Report back each line of the records that contains the string "refers".

# # # #

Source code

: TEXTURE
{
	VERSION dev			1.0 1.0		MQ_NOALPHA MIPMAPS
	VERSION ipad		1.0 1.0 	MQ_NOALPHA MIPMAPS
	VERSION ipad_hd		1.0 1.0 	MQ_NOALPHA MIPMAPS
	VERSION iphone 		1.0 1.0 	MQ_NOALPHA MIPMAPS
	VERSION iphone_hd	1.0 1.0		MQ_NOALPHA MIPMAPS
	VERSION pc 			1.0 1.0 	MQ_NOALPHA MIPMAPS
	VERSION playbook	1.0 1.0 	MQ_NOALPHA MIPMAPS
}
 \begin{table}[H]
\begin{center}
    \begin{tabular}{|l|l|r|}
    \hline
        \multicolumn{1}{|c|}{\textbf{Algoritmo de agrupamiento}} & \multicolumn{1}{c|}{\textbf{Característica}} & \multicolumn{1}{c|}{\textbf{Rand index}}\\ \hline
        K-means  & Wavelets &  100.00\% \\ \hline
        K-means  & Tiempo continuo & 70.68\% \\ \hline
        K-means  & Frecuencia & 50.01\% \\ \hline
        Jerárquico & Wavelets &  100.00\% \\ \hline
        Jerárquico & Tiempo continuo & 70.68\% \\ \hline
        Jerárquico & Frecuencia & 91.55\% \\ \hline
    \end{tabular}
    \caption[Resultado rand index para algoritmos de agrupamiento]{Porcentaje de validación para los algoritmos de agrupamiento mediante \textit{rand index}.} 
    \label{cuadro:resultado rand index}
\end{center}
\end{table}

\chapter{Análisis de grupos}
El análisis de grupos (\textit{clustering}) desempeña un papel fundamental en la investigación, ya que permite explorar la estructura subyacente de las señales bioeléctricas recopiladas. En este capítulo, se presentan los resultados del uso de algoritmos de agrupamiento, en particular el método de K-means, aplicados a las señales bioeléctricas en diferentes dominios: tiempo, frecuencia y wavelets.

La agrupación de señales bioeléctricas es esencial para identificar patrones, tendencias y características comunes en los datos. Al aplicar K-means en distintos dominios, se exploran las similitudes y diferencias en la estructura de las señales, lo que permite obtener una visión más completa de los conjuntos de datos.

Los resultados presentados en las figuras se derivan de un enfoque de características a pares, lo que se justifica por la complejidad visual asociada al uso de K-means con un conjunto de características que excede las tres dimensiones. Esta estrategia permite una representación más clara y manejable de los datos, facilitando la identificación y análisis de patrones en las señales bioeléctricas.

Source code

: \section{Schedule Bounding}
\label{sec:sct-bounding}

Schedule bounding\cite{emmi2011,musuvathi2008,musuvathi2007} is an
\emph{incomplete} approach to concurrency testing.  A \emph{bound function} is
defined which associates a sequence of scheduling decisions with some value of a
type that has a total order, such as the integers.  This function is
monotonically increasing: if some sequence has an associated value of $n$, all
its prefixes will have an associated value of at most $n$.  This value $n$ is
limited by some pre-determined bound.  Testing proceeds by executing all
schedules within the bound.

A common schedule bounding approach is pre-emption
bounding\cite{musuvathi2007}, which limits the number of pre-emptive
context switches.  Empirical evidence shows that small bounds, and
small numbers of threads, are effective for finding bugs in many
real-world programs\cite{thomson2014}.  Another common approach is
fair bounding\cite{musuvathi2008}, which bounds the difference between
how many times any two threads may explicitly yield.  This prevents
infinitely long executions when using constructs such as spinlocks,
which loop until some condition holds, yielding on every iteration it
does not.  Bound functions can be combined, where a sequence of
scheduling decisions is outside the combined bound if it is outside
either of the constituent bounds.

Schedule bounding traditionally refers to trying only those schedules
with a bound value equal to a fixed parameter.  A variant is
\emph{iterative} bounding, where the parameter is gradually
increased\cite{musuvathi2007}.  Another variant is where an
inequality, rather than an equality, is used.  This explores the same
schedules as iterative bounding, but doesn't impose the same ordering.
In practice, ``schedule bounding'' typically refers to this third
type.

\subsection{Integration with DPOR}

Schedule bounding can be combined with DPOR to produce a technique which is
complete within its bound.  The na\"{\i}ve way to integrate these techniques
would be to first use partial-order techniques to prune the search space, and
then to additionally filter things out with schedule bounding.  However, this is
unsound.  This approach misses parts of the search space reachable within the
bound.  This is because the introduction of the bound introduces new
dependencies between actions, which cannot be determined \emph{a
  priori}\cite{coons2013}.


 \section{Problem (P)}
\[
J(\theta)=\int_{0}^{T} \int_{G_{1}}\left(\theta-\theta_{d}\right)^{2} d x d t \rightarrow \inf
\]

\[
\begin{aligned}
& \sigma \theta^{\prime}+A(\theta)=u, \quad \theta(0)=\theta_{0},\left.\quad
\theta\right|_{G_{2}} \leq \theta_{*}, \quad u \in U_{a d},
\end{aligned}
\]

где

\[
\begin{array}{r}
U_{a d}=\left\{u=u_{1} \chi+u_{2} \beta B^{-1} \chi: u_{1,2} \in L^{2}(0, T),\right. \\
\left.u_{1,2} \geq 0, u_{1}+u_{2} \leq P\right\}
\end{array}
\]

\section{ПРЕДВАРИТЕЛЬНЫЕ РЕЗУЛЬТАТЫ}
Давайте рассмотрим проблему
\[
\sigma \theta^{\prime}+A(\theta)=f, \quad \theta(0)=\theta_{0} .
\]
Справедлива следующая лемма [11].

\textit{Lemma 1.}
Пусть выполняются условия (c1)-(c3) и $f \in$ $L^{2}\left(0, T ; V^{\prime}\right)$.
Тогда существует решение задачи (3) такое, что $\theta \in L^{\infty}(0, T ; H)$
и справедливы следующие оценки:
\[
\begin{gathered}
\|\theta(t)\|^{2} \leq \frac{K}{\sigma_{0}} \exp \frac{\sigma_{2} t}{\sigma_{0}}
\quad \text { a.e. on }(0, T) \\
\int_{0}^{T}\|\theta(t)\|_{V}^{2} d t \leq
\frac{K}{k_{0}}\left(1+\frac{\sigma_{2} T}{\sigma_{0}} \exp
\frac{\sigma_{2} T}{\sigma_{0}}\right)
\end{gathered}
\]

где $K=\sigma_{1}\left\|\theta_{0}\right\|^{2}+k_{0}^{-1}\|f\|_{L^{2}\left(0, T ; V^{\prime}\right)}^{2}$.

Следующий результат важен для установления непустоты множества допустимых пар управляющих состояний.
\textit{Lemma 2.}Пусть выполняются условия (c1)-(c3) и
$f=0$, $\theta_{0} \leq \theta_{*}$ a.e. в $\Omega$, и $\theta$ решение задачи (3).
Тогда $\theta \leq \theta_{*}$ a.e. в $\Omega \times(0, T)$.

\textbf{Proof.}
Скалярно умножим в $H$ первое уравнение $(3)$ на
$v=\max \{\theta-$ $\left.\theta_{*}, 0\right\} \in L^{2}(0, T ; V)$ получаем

# # # #

» **Response to the task**:
Schedule bounding traditionally refers to trying only those schedules
In practice, ``schedule bounding'' typically refers to this third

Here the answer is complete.